MVISION today has not been particularly popular for us as an event source.
Based on your comments, would it be then safe to say that MVISION is the same as ePO, except that it is cloud based instead of on-premise?
Allow me to ask our event source team about this one.
this enhancement request has come up at least once before, I can see we have an existing IDEA (Enhancement Request) ticket on the backlog. Unfortunately we have no ETA commitment to provide right now.
As of this week, we’ve an engineer looking into an integration with McAfee MVISION ePO.

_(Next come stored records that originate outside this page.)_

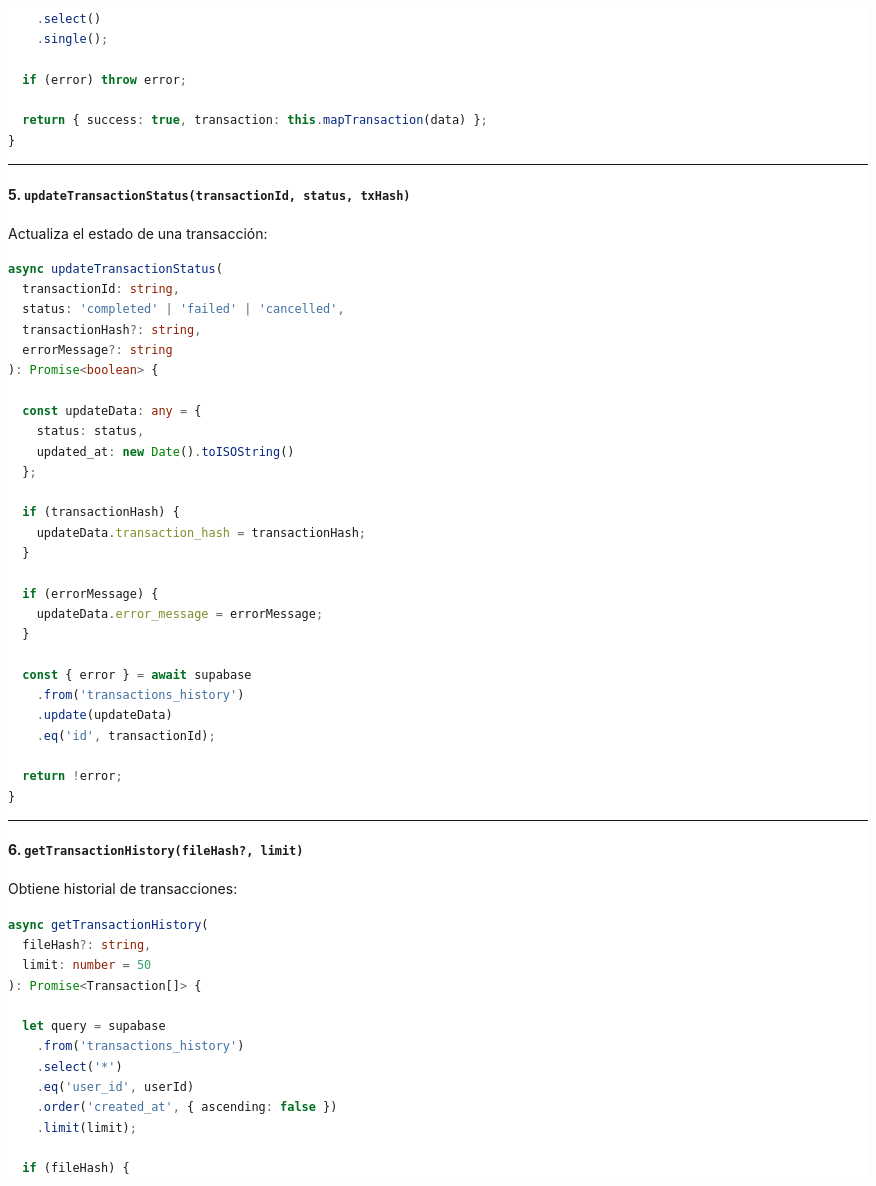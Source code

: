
 ```typescript
    .select()
    .single();

  if (error) throw error;

  return { success: true, transaction: this.mapTransaction(data) };
}
```

---

#### 5. `updateTransactionStatus(transactionId, status, txHash)`

Actualiza el estado de una transacción:

```typescript
async updateTransactionStatus(
  transactionId: string,
  status: 'completed' | 'failed' | 'cancelled',
  transactionHash?: string,
  errorMessage?: string
): Promise<boolean> {

  const updateData: any = {
    status: status,
    updated_at: new Date().toISOString()
  };

  if (transactionHash) {
    updateData.transaction_hash = transactionHash;
  }

  if (errorMessage) {
    updateData.error_message = errorMessage;
  }

  const { error } = await supabase
    .from('transactions_history')
    .update(updateData)
    .eq('id', transactionId);

  return !error;
}
```

---

#### 6. `getTransactionHistory(fileHash?, limit)`

Obtiene historial de transacciones:

```typescript
async getTransactionHistory(
  fileHash?: string,
  limit: number = 50
): Promise<Transaction[]> {

  let query = supabase
    .from('transactions_history')
    .select('*')
    .eq('user_id', userId)
    .order('created_at', { ascending: false })
    .limit(limit);

  if (fileHash) {
```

One question, are there any types of logs in particular that you’d like from this event-source? (Just so our engineer can have this in mind when reviewing documentation).
It is worth noting that building an integration like this does take some time, but we’d expect to have this in product for Q3.
So this work was initially researched by engineering, but was paused for other event source related work.
I’ve a call with our engineering team next week to discuss how we progress this again. We’ll need sample logs to help build out parsing rules, so I will follow up next week to let you know the easiest way of getting these sent over to us.
Apologies on behalf of the team for delay on this one but hopefully we’ll be able to get an ETA on delivery in coming weeks.
One of our engineers is ready to start work on integration - wondering would you be willing to send over sample logs through Kiteworks or give our team Dev Access to speed up work?